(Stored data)
-- Opening Marker --
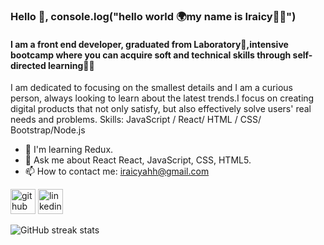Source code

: ### Hello 👋, console.log("hello world 🌍my name is Iraicy👩‍💻")
####  I am a front end developer, graduated from Laboratory💛,intensive bootcamp where you can acquire soft and technical skills through self-directed learning👩‍💻
I am dedicated to focusing on the smallest details and I am a curious person, always looking to learn about the latest trends.I focus on creating digital products that not only satisfy, but also effectively solve users' real needs and problems.
Skills: JavaScript / React/ HTML / CSS/ Bootstrap/Node.js

- 🌱 I'm learning Redux.
- 💬 Ask me about React React, JavaScript, CSS, HTML5. 
- 📫 How to contact me: iraicyahh@gmail.com 


[<img src='https://cdn.jsdelivr.net/npm/simple-icons@3.0.1/icons/github.svg' alt='github' height='40'>](https://github.com/IraHernandez)  [<img src='https://cdn.jsdelivr.net/npm/simple-icons@3.0.1/icons/linkedin.svg' alt='linkedin' height='40'>](https://www.linkedin.com/in/iraicyhernan12/)  

![GitHub streak stats](https://github-readme-streak-stats.herokuapp.com/?user=IraHernandez)  

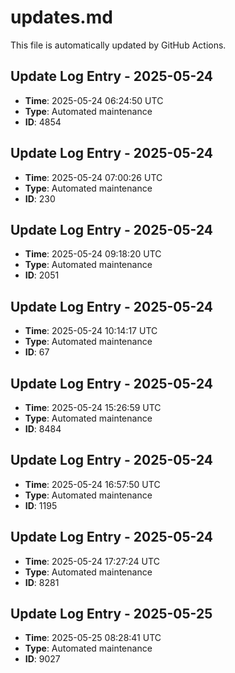 # updates.md

This file is automatically updated by GitHub Actions.


<!-- Daily update: 2025-05-24 06:24:50 UTC -->

## Update Log Entry - 2025-05-24
- **Time**: 2025-05-24 06:24:50 UTC
- **Type**: Automated maintenance
- **ID**: 4854


<!-- Daily update: 2025-05-24 07:00:26 UTC -->

## Update Log Entry - 2025-05-24
- **Time**: 2025-05-24 07:00:26 UTC
- **Type**: Automated maintenance
- **ID**: 230


<!-- Daily update: 2025-05-24 09:18:20 UTC -->

## Update Log Entry - 2025-05-24
- **Time**: 2025-05-24 09:18:20 UTC
- **Type**: Automated maintenance
- **ID**: 2051


<!-- Daily update: 2025-05-24 10:14:17 UTC -->

## Update Log Entry - 2025-05-24
- **Time**: 2025-05-24 10:14:17 UTC
- **Type**: Automated maintenance
- **ID**: 67


<!-- Daily update: 2025-05-24 15:26:59 UTC -->

## Update Log Entry - 2025-05-24
- **Time**: 2025-05-24 15:26:59 UTC
- **Type**: Automated maintenance
- **ID**: 8484


<!-- Daily update: 2025-05-24 16:57:50 UTC -->

## Update Log Entry - 2025-05-24
- **Time**: 2025-05-24 16:57:50 UTC
- **Type**: Automated maintenance
- **ID**: 1195


<!-- Daily update: 2025-05-24 17:27:24 UTC -->

## Update Log Entry - 2025-05-24
- **Time**: 2025-05-24 17:27:24 UTC
- **Type**: Automated maintenance
- **ID**: 8281


<!-- Daily update: 2025-05-25 08:28:41 UTC -->

## Update Log Entry - 2025-05-25
- **Time**: 2025-05-25 08:28:41 UTC
- **Type**: Automated maintenance
- **ID**: 9027

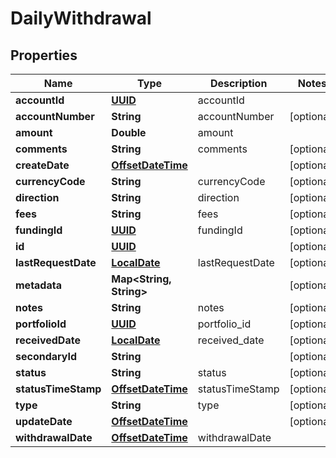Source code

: 
# DailyWithdrawal

## Properties
Name | Type | Description | Notes
------------ | ------------- | ------------- | -------------
**accountId** | [**UUID**](UUID.md) | accountId | 
**accountNumber** | **String** | accountNumber |  [optional]
**amount** | **Double** | amount | 
**comments** | **String** | comments |  [optional]
**createDate** | [**OffsetDateTime**](OffsetDateTime.md) |  |  [optional]
**currencyCode** | **String** | currencyCode |  [optional]
**direction** | **String** | direction |  [optional]
**fees** | **String** | fees |  [optional]
**fundingId** | [**UUID**](UUID.md) | fundingId |  [optional]
**id** | [**UUID**](UUID.md) |  |  [optional]
**lastRequestDate** | [**LocalDate**](LocalDate.md) | lastRequestDate |  [optional]
**metadata** | **Map&lt;String, String&gt;** |  |  [optional]
**notes** | **String** | notes |  [optional]
**portfolioId** | [**UUID**](UUID.md) | portfolio_id |  [optional]
**receivedDate** | [**LocalDate**](LocalDate.md) | received_date |  [optional]
**secondaryId** | **String** |  |  [optional]
**status** | **String** | status |  [optional]
**statusTimeStamp** | [**OffsetDateTime**](OffsetDateTime.md) | statusTimeStamp |  [optional]
**type** | **String** | type |  [optional]
**updateDate** | [**OffsetDateTime**](OffsetDateTime.md) |  |  [optional]
**withdrawalDate** | [**OffsetDateTime**](OffsetDateTime.md) | withdrawalDate |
-- Closing Marker --
Between and including the line with "- 🌱 I'm learning Redux." and the line with "This file is", repeat every line exactly as it appears above, with pictures left out.

- 🌱 I'm learning Redux.
- 💬 Ask me about React React, JavaScript, CSS, HTML5. 
- 📫 How to contact me: iraicyahh@gmail.com 


[<img src='https://cdn.jsdelivr.net/npm/simple-icons@3.0.1/icons/github.svg' alt='github' height='40'>](https://github.com/IraHernandez)  [<img src='https://cdn.jsdelivr.net/npm/simple-icons@3.0.1/icons/linkedin.svg' alt='linkedin' height='40'>](https://www.linkedin.com/in/iraicyhernan12/)  

![GitHub streak stats](https://github-readme-streak-stats.herokuapp.com/?user=IraHernandez)  

 # updates.md

This file is automatically updated by GitHub Actions.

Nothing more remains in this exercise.